In case of backwards incompatible changes please leave a note in UPDATING.md.

kaxil

We don't want to run any user code in Scheduler. That is why callbacks are currently run in the DAG file processor. Long term they should be run in the Worker

ephraimbuddy · 2021-08-24T23:43:02Z

We don't want to run any user code in Scheduler. That is why callbacks are currently run in the DAG file processor. Long term they should be run in the Worker

Alright, let me think of another way...Thanks!

ephraimbuddy · 2021-08-25T12:53:21Z

Hi @kaxil, what do you think about this implementation? still working on tests...

tests/jobs/test_scheduler_job.py

ephraimbuddy · 2021-08-25T13:57:22Z

This is how to reproduce the error: Run this dag and assert that it's successful. Then uncomment the depend_on_past arg so it's proper but depend_on_past instead of depends_on_past. You will have import error on the UI, Run the dag and it would enter queued and retry twice before failing.

import time
from datetime import datetime, timedelta
from airflow import DAG

def on_failure(ctx):
    print('hello world')
    print(ctx)

default_args = {'on_failure_callback': on_failure}

        

dag = DAG(
    dag_id='Give-wrong-arg',
    schedule_interval=None,
    catchup=False,
    start_date=datetime(2021,7,12),
    default_args=default_args,
)

@dag.task(retries=2, retry_delay=timedelta(seconds=20))#, depend_on_past=False)
def task_wrong_arg():
    time.sleep(5)

@dag.task
def myfunc():
    return 1



task_wrong_arg() >> myfunc()

tests/jobs/test_scheduler_job.py

airflow/utils/callback_requests.py

ashb · 2021-08-30T11:51:02Z

By changing a dag file to have a parse error and then triggering callbacks you've hit a different problem too, so that isn't a good way of triggering the behaviour you are trying to test.

(Because to run the callbacks might need to run the on_failure_callback we need the actual loaded dag file in many cases.)
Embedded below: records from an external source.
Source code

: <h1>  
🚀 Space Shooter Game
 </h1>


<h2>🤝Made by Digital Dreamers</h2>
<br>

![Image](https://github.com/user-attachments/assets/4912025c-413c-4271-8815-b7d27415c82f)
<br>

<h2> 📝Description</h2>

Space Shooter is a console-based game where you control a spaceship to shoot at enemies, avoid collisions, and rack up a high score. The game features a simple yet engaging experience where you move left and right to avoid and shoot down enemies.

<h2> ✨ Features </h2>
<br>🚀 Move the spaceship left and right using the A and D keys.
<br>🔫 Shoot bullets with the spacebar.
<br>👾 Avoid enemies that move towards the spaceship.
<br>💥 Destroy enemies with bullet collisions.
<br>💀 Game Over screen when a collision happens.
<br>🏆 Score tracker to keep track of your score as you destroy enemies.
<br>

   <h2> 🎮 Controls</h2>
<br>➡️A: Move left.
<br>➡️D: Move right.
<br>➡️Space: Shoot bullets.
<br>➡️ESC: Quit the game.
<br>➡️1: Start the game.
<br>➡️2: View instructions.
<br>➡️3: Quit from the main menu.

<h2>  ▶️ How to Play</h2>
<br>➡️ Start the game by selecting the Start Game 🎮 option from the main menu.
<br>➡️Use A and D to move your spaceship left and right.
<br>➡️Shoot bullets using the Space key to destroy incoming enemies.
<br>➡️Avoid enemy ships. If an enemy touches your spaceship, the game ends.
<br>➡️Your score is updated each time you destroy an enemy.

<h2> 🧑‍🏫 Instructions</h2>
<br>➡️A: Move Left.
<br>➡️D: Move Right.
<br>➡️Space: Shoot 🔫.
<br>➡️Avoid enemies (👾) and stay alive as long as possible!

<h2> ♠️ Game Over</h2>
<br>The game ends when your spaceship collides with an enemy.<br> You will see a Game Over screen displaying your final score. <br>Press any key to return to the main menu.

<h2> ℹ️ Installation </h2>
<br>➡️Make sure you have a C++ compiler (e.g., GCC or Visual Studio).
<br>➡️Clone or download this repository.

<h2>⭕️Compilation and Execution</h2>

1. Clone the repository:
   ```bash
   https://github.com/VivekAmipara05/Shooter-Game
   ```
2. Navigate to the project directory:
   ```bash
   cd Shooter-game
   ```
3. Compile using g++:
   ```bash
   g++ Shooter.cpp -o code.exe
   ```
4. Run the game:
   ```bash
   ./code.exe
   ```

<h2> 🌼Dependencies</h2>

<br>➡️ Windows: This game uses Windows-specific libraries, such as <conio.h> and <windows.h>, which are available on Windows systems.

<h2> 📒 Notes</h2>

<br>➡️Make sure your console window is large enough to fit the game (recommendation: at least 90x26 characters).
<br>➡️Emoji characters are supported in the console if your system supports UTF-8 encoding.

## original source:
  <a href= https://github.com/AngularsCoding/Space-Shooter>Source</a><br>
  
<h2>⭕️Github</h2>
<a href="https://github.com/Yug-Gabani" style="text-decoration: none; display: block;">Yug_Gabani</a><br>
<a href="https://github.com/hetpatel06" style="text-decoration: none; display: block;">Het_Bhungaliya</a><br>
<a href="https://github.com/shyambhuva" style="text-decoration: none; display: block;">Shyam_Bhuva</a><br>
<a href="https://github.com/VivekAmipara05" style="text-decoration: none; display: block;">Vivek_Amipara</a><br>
airflow/jobs/scheduler_job.py

airflow/models/taskinstance.py

When a task fails to start, the executor fails it and the report says that its state in scheduler is queued while its state in executor is failed. Currently we fail this task without retries to avoid getting stuck. This change modifies the above to only fail the task if there's no retries left

…uler

…d scheduler

kaxil · 2021-09-21T19:51:14Z

All the reviews have been addressed

stale review

github-actions · 2021-09-21T19:52:45Z

The PR most likely needs to run full matrix of tests because it modifies parts of the core of Airflow. However, committers might decide to merge it quickly and take the risk. If they don't merge it quickly - please rebase it to the latest main at your convenience, or amend the last commit of the PR, and push it with --force-with-lease.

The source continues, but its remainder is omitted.